Tempistiche e modalità operative della conferma
La procedura prevede che la conferma avvenga su richiesta della famiglia entro la data del 31 maggio, previo parere positivo del dirigente scolastico — anche sentito il GLO — e con il consenso dell’educatore, entrambi da esprimere entro la scadenza del 15 giugno. Un meccanismo appare equilibrato, almeno sulla carta.
Le criticità dei punti A.1 e A.3 per il personale di ruolo
Il problema emerge leggendo con attenzione il testo della norma. La nota è esplicita al punto A.1: la procedura di conferma opera esclusivamente nell’ambito dell’attribuzione dei contratti a tempo determinato. Il punto A.3 stabilisce che l’istituto della conferma non si applica alle fasi di mobilità annuale del personale di ruolo. L’assegnazione provvisoria rientra in quelle fasi. La norma stessa esclude questa categoria, non contemplandola tra quelle ammesse.

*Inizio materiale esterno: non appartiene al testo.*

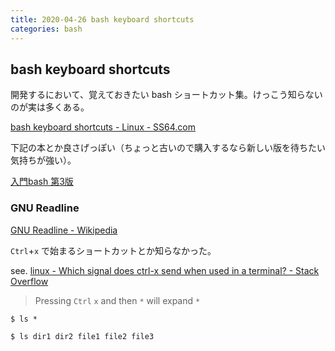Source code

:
 ```yaml
---
title: 2020-04-26 bash keyboard shortcuts
categories: bash
---
```


## bash keyboard shortcuts

開発するにおいて、覚えておきたい bash ショートカット集。けっこう知らないのが実は多くある。

[bash keyboard shortcuts - Linux - SS64.com](https://ss64.com/bash/syntax-keyboard.html)

下記の本とか良さげっぽい（ちょっと古いので購入するなら新しい版を待ちたい気持ちが強い）。

[入門bash 第3版](https://www.amazon.co.jp/dp/4873112540)

### GNU Readline

[GNU Readline - Wikipedia](https://en.wikipedia.org/wiki/GNU_Readline)

`Ctrl`+`x` で始まるショートカットとか知らなかった。

see. [linux - Which signal does ctrl-x send when used in a terminal? - Stack Overflow](https://stackoverflow.com/questions/6764265/which-signal-does-ctrl-x-send-when-used-in-a-terminal)

> Pressing `Ctrl` `x` and then `*` will expand `*`

```console
$ ls *
```

```console
$ ls dir1 dir2 file1 file2 file3
```
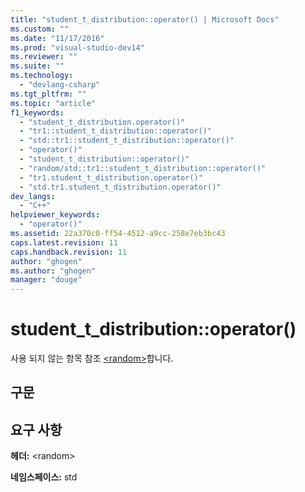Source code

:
 ```yaml
---
title: "student_t_distribution::operator() | Microsoft Docs"
ms.custom: ""
ms.date: "11/17/2016"
ms.prod: "visual-studio-dev14"
ms.reviewer: ""
ms.suite: ""
ms.technology: 
  - "devlang-csharp"
ms.tgt_pltfrm: ""
ms.topic: "article"
f1_keywords: 
  - "student_t_distribution.operator()"
  - "tr1::student_t_distribution::operator()"
  - "std::tr1::student_t_distribution::operator()"
  - "operator()"
  - "student_t_distribution::operator()"
  - "random/std::tr1::student_t_distribution::operator()"
  - "tr1.student_t_distribution.operator()"
  - "std.tr1.student_t_distribution.operator()"
dev_langs: 
  - "C++"
helpviewer_keywords: 
  - "operator()"
ms.assetid: 22a370c0-ff54-4512-a9cc-258e7eb3bc43
caps.latest.revision: 11
caps.handback.revision: 11
author: "ghogen"
ms.author: "ghogen"
manager: "douge"
---
```

# student_t_distribution::operator()
사용 되지 않는 항목 참조 [\<random\>](../standard-library/random.md)합니다.  
  
## 구문  
  
## 요구 사항  
 **헤더:** \<random\>  
  
 **네임스페이스:** std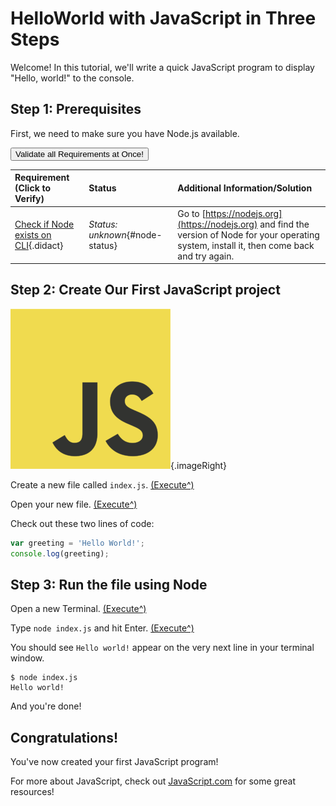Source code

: # HelloWorld with JavaScript in Three Steps

Welcome! In this tutorial, we'll write a quick JavaScript program to display "Hello, world!" to the console.

## Step 1: Prerequisites

First, we need to make sure you have Node.js available.

<a href='didact://?commandId=vscode.didact.validateAllRequirements' title='Validate all requirements!'><button>Validate all Requirements at Once!</button></a>

| Requirement (Click to Verify)  | Status | Additional Information/Solution |
| :--- | :--- | :--- |
| [Check if Node exists on CLI](didact://?commandId=vscode.didact.cliCommandSuccessful&text=node-status$$node%20--version "Ensure that Node is available at the command line"){.didact} | *Status: unknown*{#node-status} | Go to [https://nodejs.org](https://nodejs.org) and find the version of Node for your operating system, install it, then come back and try again.|

## Step 2: Create Our First JavaScript project

![Ramaksoud2000 via Chris Williams / Public domain](256px-JavaScript-logo.png){.imageRight}

Create a new file called `index.js`.  [(Execute^)](didact://?commandId=vscode.didact.scaffoldProject&srcFilePath=demos/markdown/helloJS/project.json)

Open your new file. [(Execute^)](didact://?commandId=vscode.openFolder&projectFilePath=index.js)

Check out these two lines of code:

``` js
var greeting = 'Hello World!';
console.log(greeting);
```

## Step 3: Run the file using Node

Open a new Terminal. [(Execute^)](didact://?commandId=vscode.didact.startTerminalWithName&text=NamedTerminal)

Type `node index.js` and hit Enter. [(Execute^)](didact://?commandId=vscode.didact.sendNamedTerminalAString&text=NamedTerminal$$node%20index.js)

You should see `Hello world!` appear on the very next line in your terminal window.

```
$ node index.js
Hello world!
```

And you're done!

## Congratulations!

You've now created your first JavaScript program! 

For more about JavaScript, check out [JavaScript.com](https://www.javascript.com/) for some great resources!
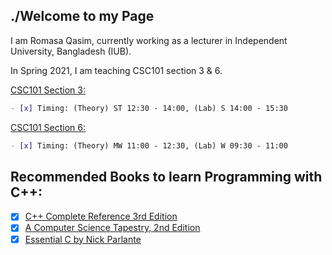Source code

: ## ./Welcome to my Page 

I am Romasa Qasim, currently working as a lecturer in Independent University, Bangladesh (IUB). 

In Spring 2021, I am teaching CSC101 section 3 & 6. 


[CSC101 Section 3:](https://romasa.github.io/CSC101-3)
```markdown
- [x] Timing: (Theory) ST 12:30 - 14:00, (Lab) S 14:00 - 15:30
```


[CSC101 Section 6:](https://romasa.github.io/CSC101-6)
```markdown
- [x] Timing: (Theory) MW 11:00 - 12:30, (Lab) W 09:30 - 11:00
```
## Recommended Books to learn Programming with C++:
- [x] [C++ Complete Reference 3rd Edition](https://drive.google.com/file/d/1CgzsMnSvpTh3tLPWOmpYu3-ZrXwi75gZ/view?usp=sharing)
- [x] [A Computer Science Tapestry, 2nd Edition](https://www2.cs.duke.edu/csed/tapestry/)
- [x] [Essential C by Nick Parlante](http://cslibrary.stanford.edu/101/EssentialC.pdf) 
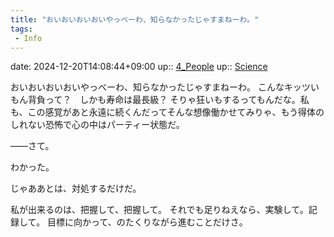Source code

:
 ```yaml
---
title: "おいおいおいおいやっべーわ、知らなかったじゃすまねーわ。"
tags:
 - Info
---
```


date: 2024-12-20T14:08:44+09:00
up:: [4_People](Bar/Novel/Nacaria/4_People.md)
up:: [Science](Bar/Novel/Topics/Science.md)

おいおいおいおいやっべーわ、知らなかったじゃすまねーわ。
こんなキッツいもん背負って？　しかも寿命は最長級？
そりゃ狂いもするってもんだな。私も、この感覚があと永遠に続くんだってそんな想像働かせてみりゃ、もう得体のしれない恐怖で心の中はパーティー状態だ。

――さて。


わかった。

じゃああとは、対処するだけだ。


私が出来るのは、把握して、把握して。
それでも足りねえなら、実験して。記録して。
目標に向かって、のたくりながら進むことだけさ。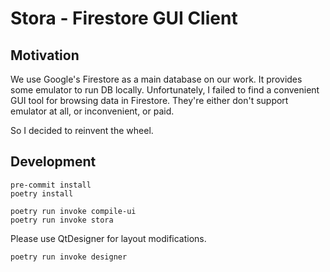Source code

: # Stora - Firestore GUI Client

## Motivation

We use Google's Firestore as a main database on our work. It provides
some emulator to run DB locally. Unfortunately, I failed to find
a convenient GUI tool for browsing data in Firestore. They're either
don't support emulator at all, or inconvenient, or paid.

So I decided to reinvent the wheel.

## Development

```shell
pre-commit install
poetry install

poetry run invoke compile-ui
poetry run invoke stora
```

Please use QtDesigner for layout modifications.

```shell
poetry run invoke designer
```
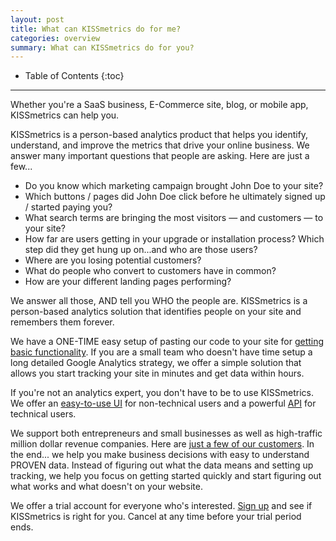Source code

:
 ```yaml
---
layout: post
title: What can KISSmetrics do for me?
categories: overview
summary: What can KISSmetrics do for you?
---
```

* Table of Contents
{:toc}
* * *

Whether you're a SaaS business, E-Commerce site, blog, or mobile app, KISSmetrics can help you.

KISSmetrics is a person-based analytics product that helps you identify, understand, and improve the metrics that drive your online business. We answer many important questions that people are asking. Here are just a few... 

* Do you know which marketing campaign brought John Doe to your site?
* Which buttons / pages did John Doe click before he ultimately signed up / started paying you?
* What search terms are bringing the most visitors — and customers — to your site?
* How far are users getting in your upgrade or installation process? Which step did they get hung up on...and who are those users?
* Where are you losing potential customers?
* What do people who convert to customers have in common?
* How are your different landing pages performing?

We answer all those, AND tell you WHO the people are. KISSmetrics is a person-based analytics solution that identifies people on your site and remembers them forever.  

We have a ONE-TIME easy setup of pasting our code to your site for [getting basic functionality][auto-track]. If you are a small team who doesn't have time setup a long detailed Google Analytics strategy, we offer a simple solution that allows you start tracking your site in minutes and get data within hours.

If you're not an analytics expert, you don't have to be to use KISSmetrics. We offer an [easy-to-use UI][event-lib] for non-technical users and a powerful [API][apis] for technical users.

We support both entrepreneurs and small businesses as well as high-traffic million dollar revenue companies. Here are [just a few of our customers][customers]. In the end... we help you make business decisions with easy to understand PROVEN data. Instead of figuring out what the data means and setting up tracking, we help you focus on getting started quickly and start figuring out what works and what doesn't on your website.

We offer a trial account for everyone who's interested. [Sign up][sign-up] and see if KISSmetrics is right for you. Cancel at any time before your trial period ends.

[event-lib]: /tools/event-library
[apis]: /apis
[auto-track]: /apis/javascript#events-automatically-tracked
[customers]: http://www.kissmetrics.com/customers
[sign-up]: https://www.kissmetrics.com/signup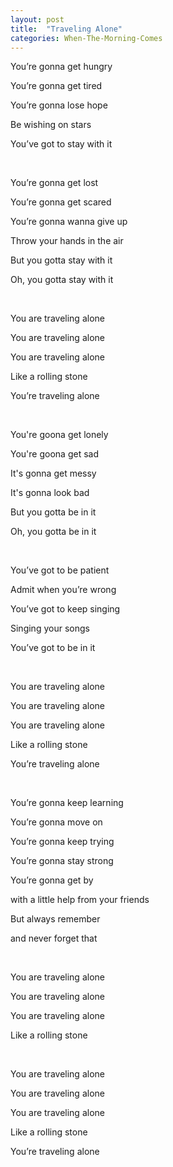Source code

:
 ```yaml
---
layout: post
title:  "Traveling Alone"
categories: When-The-Morning-Comes
---
```

You’re gonna get hungry

You’re gonna get tired

You’re gonna lose hope

Be wishing on stars

You’ve got to stay with it

<br />

You’re gonna get lost

You’re gonna get scared

You’re gonna wanna give up

Throw your hands in the air

But you gotta stay with it

Oh, you gotta stay with it

<br />

You are traveling alone

You are traveling alone

You are traveling alone

Like a rolling stone

You’re traveling alone

<br />

You're goona get lonely

You're goona get sad

It's gonna get messy

It's gonna look bad

But you gotta be in it

Oh, you gotta be in it

<br />

You’ve got to be patient

Admit when you’re wrong

You’ve got to keep singing

Singing your songs

You’ve got to be in it

<br />

You are traveling alone

You are traveling alone

You are traveling alone

Like a rolling stone

You’re traveling alone

<br />

You’re gonna keep learning

You’re gonna move on

You’re gonna keep trying

You’re gonna stay strong

You’re gonna get by

with a little help from your friends

But always remember

and never forget that

<br />

You are traveling alone

You are traveling alone

You are traveling alone

Like a rolling stone

<br />

You are traveling alone

You are traveling alone

You are traveling alone

Like a rolling stone

You’re traveling alone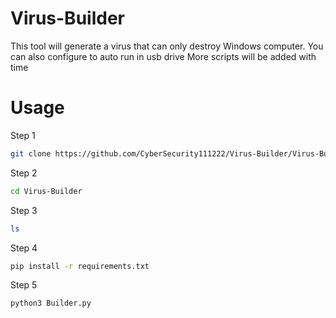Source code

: # Virus-Builder
This tool will generate a virus that can only destroy Windows computer. You can also configure to auto run in usb drive
More scripts will be added with time

# Usage
Step 1
```sh
git clone https://github.com/CyberSecurity111222/Virus-Builder/Virus-Builder
```
Step 2
```sh
cd Virus-Builder
```
Step 3
```sh
ls
```
Step 4
```sh
pip install -r requirements.txt
```
Step 5
```sh
python3 Builder.py
```
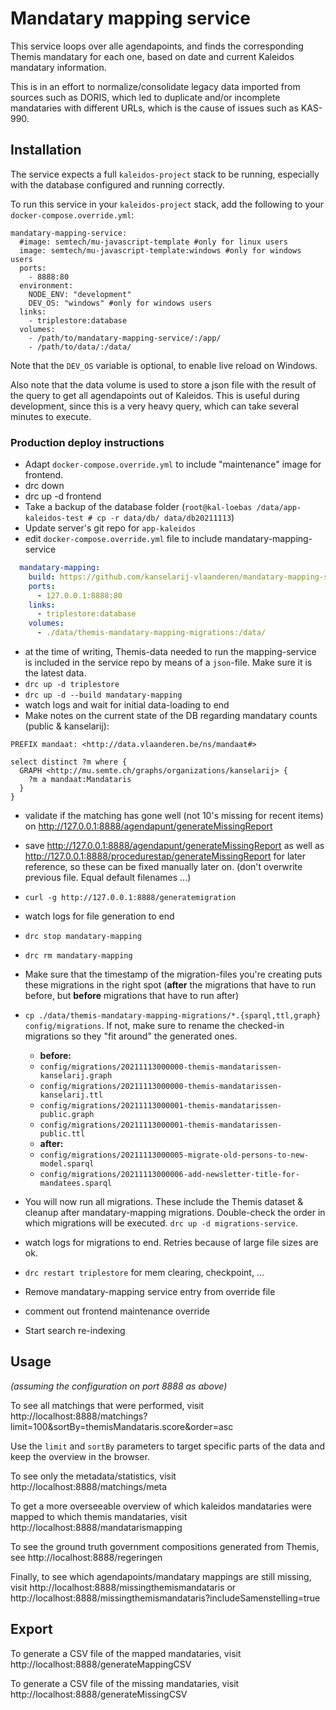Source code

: # Mandatary mapping service

This service loops over alle agendapoints, and finds the corresponding Themis mandatary for each one, based on date and current Kaleidos mandatary information.

This is in an effort to normalize/consolidate legacy data imported from sources such as DORIS, which led to duplicate and/or incomplete mandataries with different URLs, which is the cause of issues such as KAS-990.

## Installation

The service expects a full `kaleidos-project` stack to be running, especially with the database configured and running correctly.

To run this service in your `kaleidos-project` stack, add the following to your `docker-compose.override.yml`:

```
mandatary-mapping-service:
  #image: semtech/mu-javascript-template #only for linux users
  image: semtech/mu-javascript-template:windows #only for windows users
  ports:
    - 8888:80
  environment:
    NODE_ENV: "development"
    DEV_OS: "windows" #only for windows users
  links:
    - triplestore:database
  volumes:
    - /path/to/mandatary-mapping-service/:/app/
    - /path/to/data/:/data/
```

Note that the `DEV_OS` variable is optional, to enable live reload on Windows.

Also note that the data volume is used to store a json file with the result of the query to get all agendapoints out of Kaleidos.
This is useful during development, since this is a very heavy query, which can take several minutes to execute.

### Production deploy instructions

- Adapt `docker-compose.override.yml` to include "maintenance" image for frontend.
- drc down
- drc up -d frontend
- Take a backup of the database folder (`root@kal-loebas /data/app-kaleidos-test # cp -r data/db/ data/db20211113`)
- Update server's git repo for `app-kaleidos`
- edit `docker-compose.override.yml` file to include mandatary-mapping-service
```yml
  mandatary-mapping:
    build: https://github.com/kanselarij-vlaanderen/mandatary-mapping-service.git
    ports:
      - 127.0.0.1:8888:80
    links:
      - triplestore:database
    volumes:
      - ./data/themis-mandatary-mapping-migrations:/data/
```
- at the time of writing, Themis-data needed to run the mapping-service is included in the service repo by means of a `json`-file. Make sure it is the latest data.
- `drc up -d triplestore`
- `drc up -d --build mandatary-mapping`
- watch logs and wait for initial data-loading to end
- Make notes on the current state of the DB regarding mandatary counts (public & kanselarij):
```
PREFIX mandaat: <http://data.vlaanderen.be/ns/mandaat#>

select distinct ?m where {
  GRAPH <http://mu.semte.ch/graphs/organizations/kanselarij> {
    ?m a mandaat:Mandataris
  }
}
```
- validate if the matching has gone well (not 10's missing for recent items) on http://127.0.0.1:8888/agendapunt/generateMissingReport
- save http://127.0.0.1:8888/agendapunt/generateMissingReport as well as http://127.0.0.1:8888/procedurestap/generateMissingReport for later reference, so these can be fixed manually later on. (don't overwrite previous file. Equal default filenames ...)
- `curl -g http://127.0.0.1:8888/generatemigration`
- watch logs for file generation to end
- `drc stop mandatary-mapping`
- `drc rm mandatary-mapping`

- Make sure that the timestamp of the migration-files you're creating puts these migrations in the right spot (**after** the migrations that have to run before, but **before** migrations that have to run after)
- `cp ./data/themis-mandatary-mapping-migrations/*.{sparql,ttl,graph} config/migrations`. If not, make sure to rename the checked-in migrations so they "fit around" the generated ones.
  - **before:**
  - `config/migrations/20211113000000-themis-mandatarissen-kanselarij.graph`
  - `config/migrations/20211113000000-themis-mandatarissen-kanselarij.ttl`
  - `config/migrations/20211113000001-themis-mandatarissen-public.graph`
  - `config/migrations/20211113000001-themis-mandatarissen-public.ttl`
  - **after:**
  - `config/migrations/20211113000005-migrate-old-persons-to-new-model.sparql`
  - `config/migrations/20211113000006-add-newsletter-title-for-mandatees.sparql`


- You will now run all migrations. These include the Themis dataset & cleanup after mandatary-mapping migrations. Double-check the order in which migrations will be executed. `drc up -d migrations-service`.
- watch logs for migrations to end. Retries because of large file sizes are ok.
- `drc restart triplestore` for mem clearing, checkpoint, ...
- Remove mandatary-mapping service entry from override file
- comment out frontend maintenance override
- Start search re-indexing 


## Usage
*(assuming the configuration on port 8888 as above)*

To see all matchings that were performed, visit http://localhost:8888/matchings?limit=100&sortBy=themisMandataris.score&order=asc

Use the `limit` and `sortBy` parameters to target specific parts of the data and keep the overview in the browser.

To see only the metadata/statistics, visit http://localhost:8888/matchings/meta

To get a more overseeable overview of which kaleidos mandataries were mapped to which themis mandataries, visit http://localhost:8888/mandatarismapping

To see the ground truth government compositions generated from Themis, see http://localhost:8888/regeringen

Finally, to see which agendapoints/mandatary mappings are still missing, visit http://localhost:8888/missingthemismandataris or http://localhost:8888/missingthemismandataris?includeSamenstelling=true


## Export

To generate a CSV file of the mapped mandataries, visit http://localhost:8888/generateMappingCSV

To generate a CSV file of the missing mandataries, visit http://localhost:8888/generateMissingCSV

Restano dubbi su cosa rimanga del principio tutelato. Un supplente annuale può essere confermato. Un docente di ruolo, specializzato, che segue lo stesso minore da mesi, viene escluso. Non per la competenza o per il rapporto con l’alunno, ma per la forma del contratto di lavoro.
Le richieste di Meritocrazia Italia per un’effettiva inclusione
Non si tratta di una questione interpretativa, secondo il movimento politico Meritocrazia Italia, bensì di una scelta normativa. La continuità didattica sul sostegno riguarda bambini e ragazzi in situazioni di grande fragilità, per i quali un cambio di insegnante può significare mesi di regressione. Trattarla come una variabile dipendente dalla tipologia contrattuale è una contraddizione da risolvere.
Per questo l’organizzazione chiede che la disciplina venga estesa ai docenti di ruolo in assegnazione provvisoria. Si tratta di richiedere che la norma risulti coerente con le premesse enunciate. La scuola inclusiva si misura su questo principio.